TASK DESCRIPTION:
Each line in the records that mentions the word "restrictedFile" needs to be listed.

(SOURCE DATA Opens)

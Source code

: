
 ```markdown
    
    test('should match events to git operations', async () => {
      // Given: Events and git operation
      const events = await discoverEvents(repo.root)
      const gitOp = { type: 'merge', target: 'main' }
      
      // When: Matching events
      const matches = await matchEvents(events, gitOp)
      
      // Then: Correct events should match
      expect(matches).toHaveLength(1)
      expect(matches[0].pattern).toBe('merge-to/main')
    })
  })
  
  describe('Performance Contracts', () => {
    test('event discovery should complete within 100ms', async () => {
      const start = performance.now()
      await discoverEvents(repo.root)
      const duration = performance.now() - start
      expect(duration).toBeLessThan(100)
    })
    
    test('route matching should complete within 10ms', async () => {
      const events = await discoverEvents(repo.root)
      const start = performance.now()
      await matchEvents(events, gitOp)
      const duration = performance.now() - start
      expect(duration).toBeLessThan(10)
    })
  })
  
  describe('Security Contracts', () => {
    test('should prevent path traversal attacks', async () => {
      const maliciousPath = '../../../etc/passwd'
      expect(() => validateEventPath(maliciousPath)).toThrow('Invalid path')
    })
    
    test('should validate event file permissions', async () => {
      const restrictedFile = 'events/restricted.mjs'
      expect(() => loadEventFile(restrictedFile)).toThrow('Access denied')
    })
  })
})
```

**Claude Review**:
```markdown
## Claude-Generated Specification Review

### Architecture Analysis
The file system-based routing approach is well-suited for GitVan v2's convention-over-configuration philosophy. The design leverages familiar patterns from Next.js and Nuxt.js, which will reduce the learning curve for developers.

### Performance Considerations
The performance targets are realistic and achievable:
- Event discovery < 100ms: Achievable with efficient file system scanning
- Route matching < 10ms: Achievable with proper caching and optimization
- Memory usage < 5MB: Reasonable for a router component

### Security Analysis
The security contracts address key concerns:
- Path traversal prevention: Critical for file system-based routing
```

(SOURCE DATA Closes)
(SOURCE DATA Opens)

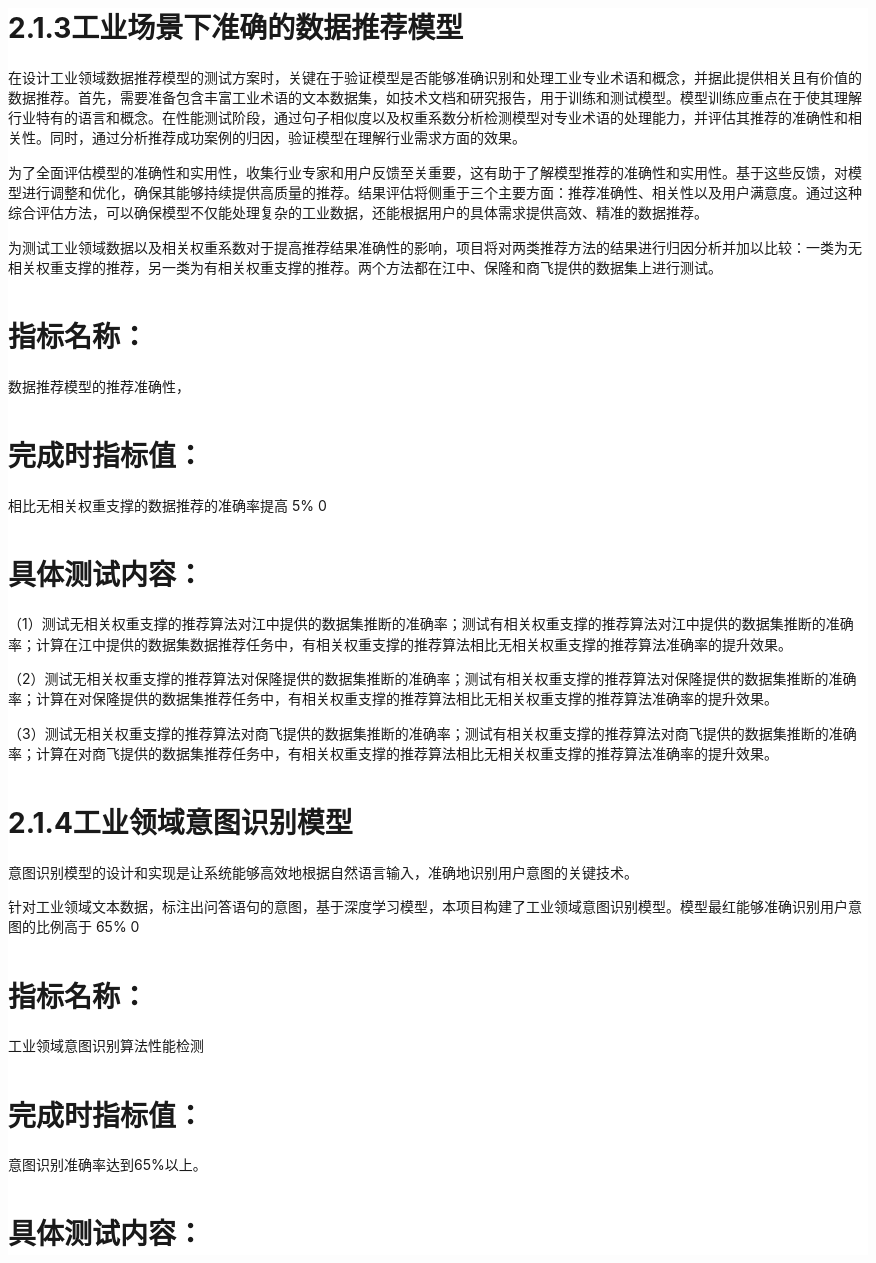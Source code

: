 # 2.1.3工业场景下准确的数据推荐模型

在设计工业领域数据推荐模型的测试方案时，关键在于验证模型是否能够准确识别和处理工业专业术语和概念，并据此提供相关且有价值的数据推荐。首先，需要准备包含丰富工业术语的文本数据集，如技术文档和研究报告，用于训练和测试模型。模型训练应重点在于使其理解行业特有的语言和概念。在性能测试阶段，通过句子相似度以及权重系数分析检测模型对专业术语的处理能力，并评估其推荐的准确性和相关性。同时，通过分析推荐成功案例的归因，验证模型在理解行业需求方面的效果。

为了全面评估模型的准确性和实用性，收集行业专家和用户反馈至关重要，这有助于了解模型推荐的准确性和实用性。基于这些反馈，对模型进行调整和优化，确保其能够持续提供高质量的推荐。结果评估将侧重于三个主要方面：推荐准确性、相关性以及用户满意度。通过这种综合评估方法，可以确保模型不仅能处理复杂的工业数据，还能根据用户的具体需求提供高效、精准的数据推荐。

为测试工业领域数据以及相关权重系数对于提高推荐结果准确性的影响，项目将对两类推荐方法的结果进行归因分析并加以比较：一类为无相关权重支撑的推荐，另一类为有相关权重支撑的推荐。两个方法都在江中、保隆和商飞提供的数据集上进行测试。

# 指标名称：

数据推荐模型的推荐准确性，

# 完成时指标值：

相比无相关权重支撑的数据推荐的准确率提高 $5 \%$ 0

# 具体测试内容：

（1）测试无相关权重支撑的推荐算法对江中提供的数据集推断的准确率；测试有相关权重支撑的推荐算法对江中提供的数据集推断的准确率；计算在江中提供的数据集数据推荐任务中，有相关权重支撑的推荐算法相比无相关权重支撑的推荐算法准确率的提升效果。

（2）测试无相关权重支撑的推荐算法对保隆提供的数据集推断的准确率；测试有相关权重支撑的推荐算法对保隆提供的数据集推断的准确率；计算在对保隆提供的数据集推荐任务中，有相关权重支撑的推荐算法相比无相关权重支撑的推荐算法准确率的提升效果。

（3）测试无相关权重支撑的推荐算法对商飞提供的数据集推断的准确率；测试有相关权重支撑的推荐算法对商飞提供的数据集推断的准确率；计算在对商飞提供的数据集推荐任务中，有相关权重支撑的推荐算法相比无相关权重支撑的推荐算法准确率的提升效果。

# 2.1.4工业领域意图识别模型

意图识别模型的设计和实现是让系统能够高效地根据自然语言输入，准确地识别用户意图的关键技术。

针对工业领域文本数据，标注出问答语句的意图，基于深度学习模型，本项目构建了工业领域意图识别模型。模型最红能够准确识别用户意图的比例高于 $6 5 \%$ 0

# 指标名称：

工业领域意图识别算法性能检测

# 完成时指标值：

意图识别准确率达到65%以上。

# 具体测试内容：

(SOURCE DATA Closes)
(SOURCE DATA Opens)

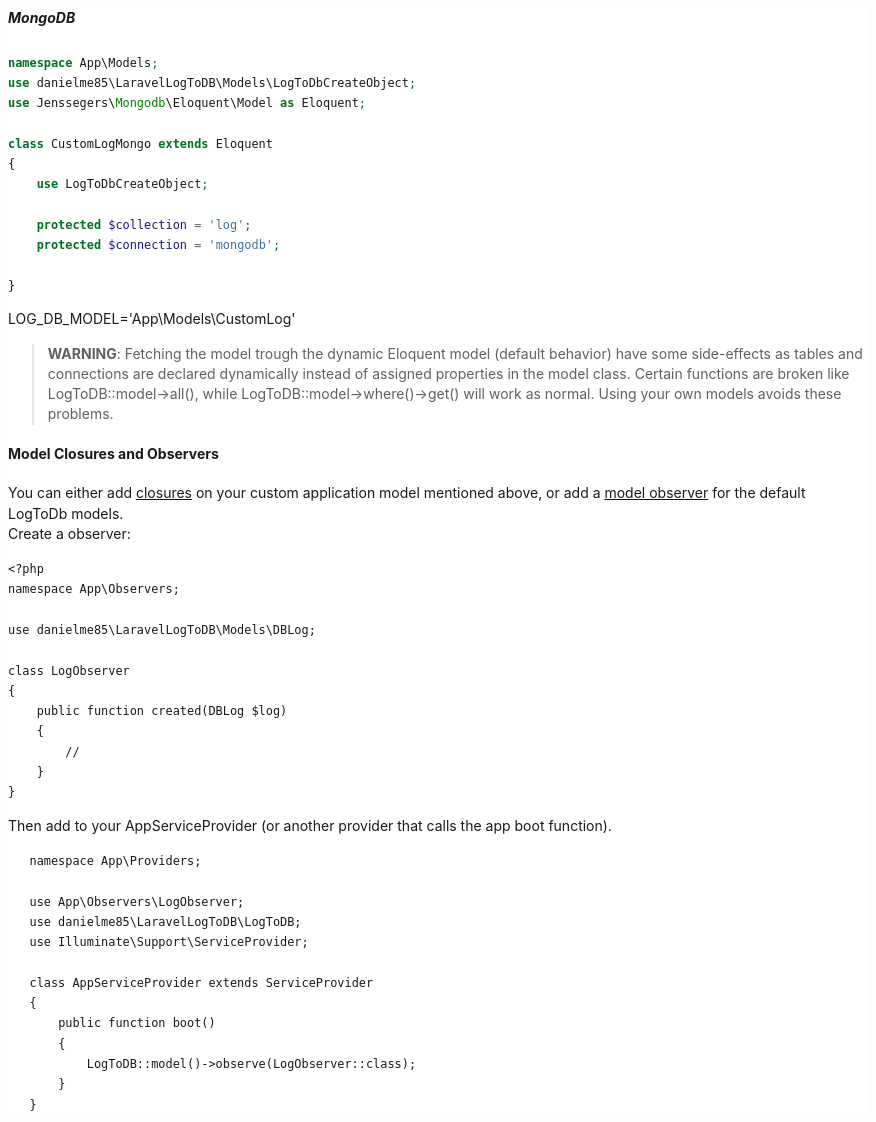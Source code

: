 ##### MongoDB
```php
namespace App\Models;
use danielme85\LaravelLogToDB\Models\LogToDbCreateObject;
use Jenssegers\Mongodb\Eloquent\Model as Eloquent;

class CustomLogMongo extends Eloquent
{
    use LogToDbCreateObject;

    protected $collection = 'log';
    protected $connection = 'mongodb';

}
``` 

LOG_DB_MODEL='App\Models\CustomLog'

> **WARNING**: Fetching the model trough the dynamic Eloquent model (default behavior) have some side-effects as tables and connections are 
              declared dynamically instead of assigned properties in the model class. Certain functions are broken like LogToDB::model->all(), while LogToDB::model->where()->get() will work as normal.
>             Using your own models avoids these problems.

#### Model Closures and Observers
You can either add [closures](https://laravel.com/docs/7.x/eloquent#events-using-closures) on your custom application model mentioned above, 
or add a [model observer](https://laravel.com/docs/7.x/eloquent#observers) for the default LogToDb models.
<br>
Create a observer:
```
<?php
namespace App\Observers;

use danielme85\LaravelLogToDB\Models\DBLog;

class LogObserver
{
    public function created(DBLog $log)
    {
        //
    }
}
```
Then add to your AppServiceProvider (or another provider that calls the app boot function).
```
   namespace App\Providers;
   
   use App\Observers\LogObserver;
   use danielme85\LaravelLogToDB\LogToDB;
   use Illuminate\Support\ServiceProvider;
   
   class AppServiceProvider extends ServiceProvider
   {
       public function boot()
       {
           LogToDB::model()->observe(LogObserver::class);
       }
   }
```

(SOURCE DATA Closes)

ANSWER TO THE EXERCISE:
      const restrictedFile = 'events/restricted.mjs'
      expect(() => loadEventFile(restrictedFile)).toThrow('Access denied')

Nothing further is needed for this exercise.